▼▼▼
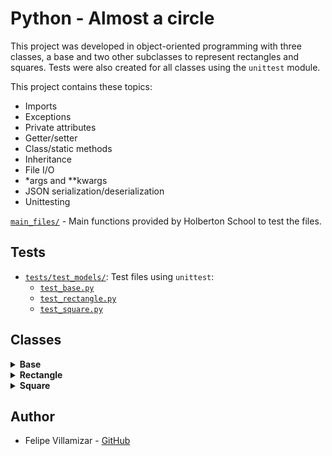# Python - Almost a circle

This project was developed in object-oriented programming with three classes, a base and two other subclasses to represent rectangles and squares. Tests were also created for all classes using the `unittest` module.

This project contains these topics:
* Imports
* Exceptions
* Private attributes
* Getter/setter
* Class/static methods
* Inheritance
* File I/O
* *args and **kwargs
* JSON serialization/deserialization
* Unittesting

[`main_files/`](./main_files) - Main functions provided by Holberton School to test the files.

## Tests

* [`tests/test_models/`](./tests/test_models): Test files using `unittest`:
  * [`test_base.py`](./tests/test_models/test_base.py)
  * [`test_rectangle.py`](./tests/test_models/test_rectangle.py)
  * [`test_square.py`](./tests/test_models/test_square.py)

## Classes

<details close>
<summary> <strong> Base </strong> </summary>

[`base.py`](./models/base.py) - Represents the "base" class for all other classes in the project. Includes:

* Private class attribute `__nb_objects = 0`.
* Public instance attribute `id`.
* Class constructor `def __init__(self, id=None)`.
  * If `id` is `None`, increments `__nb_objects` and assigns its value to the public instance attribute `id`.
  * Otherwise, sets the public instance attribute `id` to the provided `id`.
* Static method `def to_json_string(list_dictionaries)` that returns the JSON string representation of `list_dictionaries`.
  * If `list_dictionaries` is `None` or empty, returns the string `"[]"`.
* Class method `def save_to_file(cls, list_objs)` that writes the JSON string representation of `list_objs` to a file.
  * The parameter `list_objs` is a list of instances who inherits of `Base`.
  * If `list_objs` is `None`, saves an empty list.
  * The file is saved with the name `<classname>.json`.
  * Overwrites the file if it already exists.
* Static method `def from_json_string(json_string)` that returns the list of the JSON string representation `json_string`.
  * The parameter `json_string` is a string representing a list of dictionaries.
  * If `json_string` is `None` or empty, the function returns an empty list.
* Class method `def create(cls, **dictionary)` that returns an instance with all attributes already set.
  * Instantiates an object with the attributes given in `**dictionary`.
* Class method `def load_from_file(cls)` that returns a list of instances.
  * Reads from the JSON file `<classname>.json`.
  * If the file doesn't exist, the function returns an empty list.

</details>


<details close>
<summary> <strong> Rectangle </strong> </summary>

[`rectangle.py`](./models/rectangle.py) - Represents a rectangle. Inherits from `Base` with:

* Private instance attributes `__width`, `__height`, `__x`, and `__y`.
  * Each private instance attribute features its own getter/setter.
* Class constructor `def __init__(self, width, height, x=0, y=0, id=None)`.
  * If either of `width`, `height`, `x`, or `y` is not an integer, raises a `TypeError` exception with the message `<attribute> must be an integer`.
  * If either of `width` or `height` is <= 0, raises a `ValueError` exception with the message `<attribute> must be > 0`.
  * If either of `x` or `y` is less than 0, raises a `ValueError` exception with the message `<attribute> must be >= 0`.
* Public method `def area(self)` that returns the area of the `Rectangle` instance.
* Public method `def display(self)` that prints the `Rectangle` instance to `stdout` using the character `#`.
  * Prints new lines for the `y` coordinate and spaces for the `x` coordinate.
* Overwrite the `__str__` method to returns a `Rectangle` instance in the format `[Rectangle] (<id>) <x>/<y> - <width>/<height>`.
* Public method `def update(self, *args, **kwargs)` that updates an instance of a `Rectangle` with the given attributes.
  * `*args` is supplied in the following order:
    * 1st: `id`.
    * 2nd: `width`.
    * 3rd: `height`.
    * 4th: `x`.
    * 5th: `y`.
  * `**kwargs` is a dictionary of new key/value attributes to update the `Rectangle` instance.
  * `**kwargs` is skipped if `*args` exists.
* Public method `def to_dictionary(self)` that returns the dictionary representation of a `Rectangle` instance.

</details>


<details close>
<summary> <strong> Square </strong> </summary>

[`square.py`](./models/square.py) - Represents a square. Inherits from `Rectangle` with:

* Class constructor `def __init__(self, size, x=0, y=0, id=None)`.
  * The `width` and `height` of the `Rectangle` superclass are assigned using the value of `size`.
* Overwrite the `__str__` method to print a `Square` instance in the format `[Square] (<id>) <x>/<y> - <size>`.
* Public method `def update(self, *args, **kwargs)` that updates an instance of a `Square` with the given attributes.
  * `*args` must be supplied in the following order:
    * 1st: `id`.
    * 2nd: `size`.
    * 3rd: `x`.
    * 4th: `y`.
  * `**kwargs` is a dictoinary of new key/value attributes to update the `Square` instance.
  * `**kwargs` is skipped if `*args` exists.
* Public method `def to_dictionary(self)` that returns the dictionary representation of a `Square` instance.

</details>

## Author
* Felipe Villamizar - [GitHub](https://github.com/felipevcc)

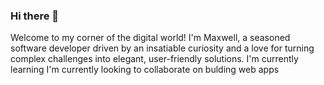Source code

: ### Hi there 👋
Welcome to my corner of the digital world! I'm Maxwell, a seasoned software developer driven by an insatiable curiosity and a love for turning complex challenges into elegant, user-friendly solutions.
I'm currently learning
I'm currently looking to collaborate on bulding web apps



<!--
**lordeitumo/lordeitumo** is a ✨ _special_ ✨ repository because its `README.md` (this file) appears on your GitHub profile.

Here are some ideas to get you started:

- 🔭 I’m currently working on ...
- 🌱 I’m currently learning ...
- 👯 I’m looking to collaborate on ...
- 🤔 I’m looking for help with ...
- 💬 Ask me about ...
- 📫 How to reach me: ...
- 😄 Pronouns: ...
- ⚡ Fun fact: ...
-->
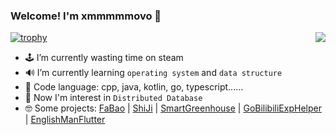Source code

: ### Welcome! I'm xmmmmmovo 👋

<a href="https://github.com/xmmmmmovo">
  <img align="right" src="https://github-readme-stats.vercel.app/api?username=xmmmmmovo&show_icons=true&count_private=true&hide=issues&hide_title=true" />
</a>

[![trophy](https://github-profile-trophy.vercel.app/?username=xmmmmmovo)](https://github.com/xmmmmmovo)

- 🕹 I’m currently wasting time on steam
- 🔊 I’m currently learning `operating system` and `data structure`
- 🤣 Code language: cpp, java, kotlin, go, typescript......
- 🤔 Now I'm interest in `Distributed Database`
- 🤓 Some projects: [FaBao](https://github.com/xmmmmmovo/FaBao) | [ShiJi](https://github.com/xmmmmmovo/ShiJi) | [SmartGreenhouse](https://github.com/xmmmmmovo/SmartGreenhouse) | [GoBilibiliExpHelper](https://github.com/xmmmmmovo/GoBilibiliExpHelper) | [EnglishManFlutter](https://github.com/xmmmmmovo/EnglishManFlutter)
▲▲▲
■ **What the task asks**
Please give only the number of lines above that contain "supplied".

■ **Solution to this exercise**
2